Stored data entries:
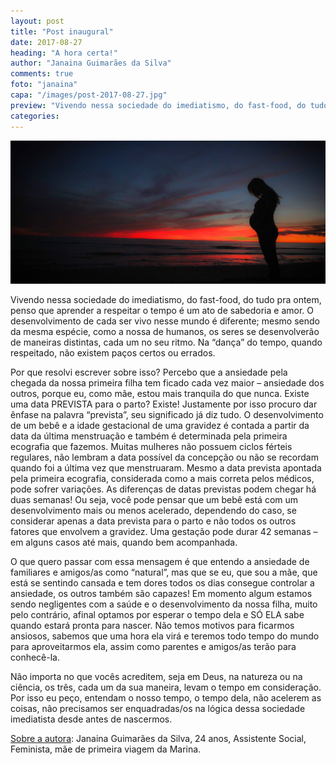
 ```yaml
---
layout: post
title: "Post inaugural"
date: 2017-08-27
heading: "A hora certa!"
author: "Janaina Guimarães da Silva"
comments: true
foto: "janaina"
capa: "/images/post-2017-08-27.jpg"
preview: "Vivendo nessa sociedade do imediatismo, do fast-food, do tudo pra ontem, penso que aprender a respeitar o tempo é um ato de sabedoria e amor. O desenvolvimento de cada ser vivo nesse mundo é diferente; mesmo sendo da mesma espécie, como a nossa de humanos, os seres se desenvolverão de maneiras distintas, cada um no seu ritmo. Na “dança” do tempo, quando respeitado, não existem paços certos ou errados."
categories: 
---
```


![Mulher grávida](/images/post-2017-08-27.jpg)

Vivendo nessa sociedade do imediatismo, do fast-food, do tudo pra ontem, penso que aprender a respeitar o tempo é um ato de sabedoria e amor. O desenvolvimento de cada ser vivo nesse mundo é diferente; mesmo sendo da mesma espécie, como a nossa de humanos, os seres se desenvolverão de maneiras distintas, cada um no seu ritmo. Na “dança” do tempo, quando respeitado, não existem paços certos ou errados.

Por que resolvi escrever sobre isso? Percebo que a ansiedade pela chegada da nossa primeira filha tem ficado cada vez maior – ansiedade dos outros, porque eu, como mãe, estou mais tranquila do que nunca. Existe uma data PREVISTA para o parto? Existe! Justamente por isso procuro dar ênfase na palavra “prevista”, seu significado já diz tudo. O desenvolvimento de um bebê e a idade gestacional de uma gravidez é contada a partir da data da última menstruação e também é determinada pela primeira ecografia que fazemos. Muitas mulheres não possuem ciclos férteis regulares, não lembram a data possível da concepção ou não se recordam quando foi a última vez que menstruaram. Mesmo a data prevista apontada pela primeira ecografia, considerada como a mais correta pelos médicos, pode sofrer variações. As diferenças de datas previstas podem chegar há duas semanas! Ou seja, você pode pensar que um bebê está com um desenvolvimento mais ou menos acelerado, dependendo do caso, se considerar apenas a data prevista para o parto e não todos os outros fatores que envolvem a gravidez. Uma gestação pode durar 42 semanas – em alguns casos até mais, quando bem acompanhada.

O que quero passar com essa mensagem é que entendo a ansiedade de familiares e amigos/as como “natural”, mas que se eu, que sou a mãe, que está se sentindo cansada e tem dores todos os dias consegue controlar a ansiedade, os outros também são capazes! Em momento algum estamos sendo negligentes com a saúde e o desenvolvimento da nossa filha, muito pelo contrário, afinal optamos por esperar o tempo dela e SÓ ELA sabe quando estará pronta para nascer. Não temos motivos para ficarmos ansiosos, sabemos que uma hora ela virá e teremos todo tempo do mundo para aproveitarmos ela, assim como parentes e amigos/as terão para conhecê-la.

Não importa no que vocês acreditem, seja em Deus, na natureza ou na ciência, os três, cada um da sua maneira, levam o tempo em consideração. Por isso eu peço, entendam o nosso tempo, o tempo dela, não acelerem as coisas, não precisamos ser enquadradas/os na lógica dessa sociedade imediatista desde antes de nascermos.

[Sobre a autora](http://goo.gl/mpAQnq): Janaina Guimarães da Silva, 24 anos, Assistente Social, Feminista, mãe de primeira viagem da Marina.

[What is being asked]
Could every entry above be printed again exactly, images excluded?

[Task response]
 ```yaml
---
layout: post
title: "Post inaugural"
date: 2017-08-27
heading: "A hora certa!"
author: "Janaina Guimarães da Silva"
comments: true
foto: "janaina"
capa: "/images/post-2017-08-27.jpg"
preview: "Vivendo nessa sociedade do imediatismo, do fast-food, do tudo pra ontem, penso que aprender a respeitar o tempo é um ato de sabedoria e amor. O desenvolvimento de cada ser vivo nesse mundo é diferente; mesmo sendo da mesma espécie, como a nossa de humanos, os seres se desenvolverão de maneiras distintas, cada um no seu ritmo. Na “dança” do tempo, quando respeitado, não existem paços certos ou errados."
categories: 
---
```


![Mulher grávida](/images/post-2017-08-27.jpg)

Vivendo nessa sociedade do imediatismo, do fast-food, do tudo pra ontem, penso que aprender a respeitar o tempo é um ato de sabedoria e amor. O desenvolvimento de cada ser vivo nesse mundo é diferente; mesmo sendo da mesma espécie, como a nossa de humanos, os seres se desenvolverão de maneiras distintas, cada um no seu ritmo. Na “dança” do tempo, quando respeitado, não existem paços certos ou errados.

Por que resolvi escrever sobre isso? Percebo que a ansiedade pela chegada da nossa primeira filha tem ficado cada vez maior – ansiedade dos outros, porque eu, como mãe, estou mais tranquila do que nunca. Existe uma data PREVISTA para o parto? Existe! Justamente por isso procuro dar ênfase na palavra “prevista”, seu significado já diz tudo. O desenvolvimento de um bebê e a idade gestacional de uma gravidez é contada a partir da data da última menstruação e também é determinada pela primeira ecografia que fazemos. Muitas mulheres não possuem ciclos férteis regulares, não lembram a data possível da concepção ou não se recordam quando foi a última vez que menstruaram. Mesmo a data prevista apontada pela primeira ecografia, considerada como a mais correta pelos médicos, pode sofrer variações. As diferenças de datas previstas podem chegar há duas semanas! Ou seja, você pode pensar que um bebê está com um desenvolvimento mais ou menos acelerado, dependendo do caso, se considerar apenas a data prevista para o parto e não todos os outros fatores que envolvem a gravidez. Uma gestação pode durar 42 semanas – em alguns casos até mais, quando bem acompanhada.

O que quero passar com essa mensagem é que entendo a ansiedade de familiares e amigos/as como “natural”, mas que se eu, que sou a mãe, que está se sentindo cansada e tem dores todos os dias consegue controlar a ansiedade, os outros também são capazes! Em momento algum estamos sendo negligentes com a saúde e o desenvolvimento da nossa filha, muito pelo contrário, afinal optamos por esperar o tempo dela e SÓ ELA sabe quando estará pronta para nascer. Não temos motivos para ficarmos ansiosos, sabemos que uma hora ela virá e teremos todo tempo do mundo para aproveitarmos ela, assim como parentes e amigos/as terão para conhecê-la.

Não importa no que vocês acreditem, seja em Deus, na natureza ou na ciência, os três, cada um da sua maneira, levam o tempo em consideração. Por isso eu peço, entendam o nosso tempo, o tempo dela, não acelerem as coisas, não precisamos ser enquadradas/os na lógica dessa sociedade imediatista desde antes de nascermos.

[Sobre a autora](http://goo.gl/mpAQnq): Janaina Guimarães da Silva, 24 anos, Assistente Social, Feminista, mãe de primeira viagem da Marina.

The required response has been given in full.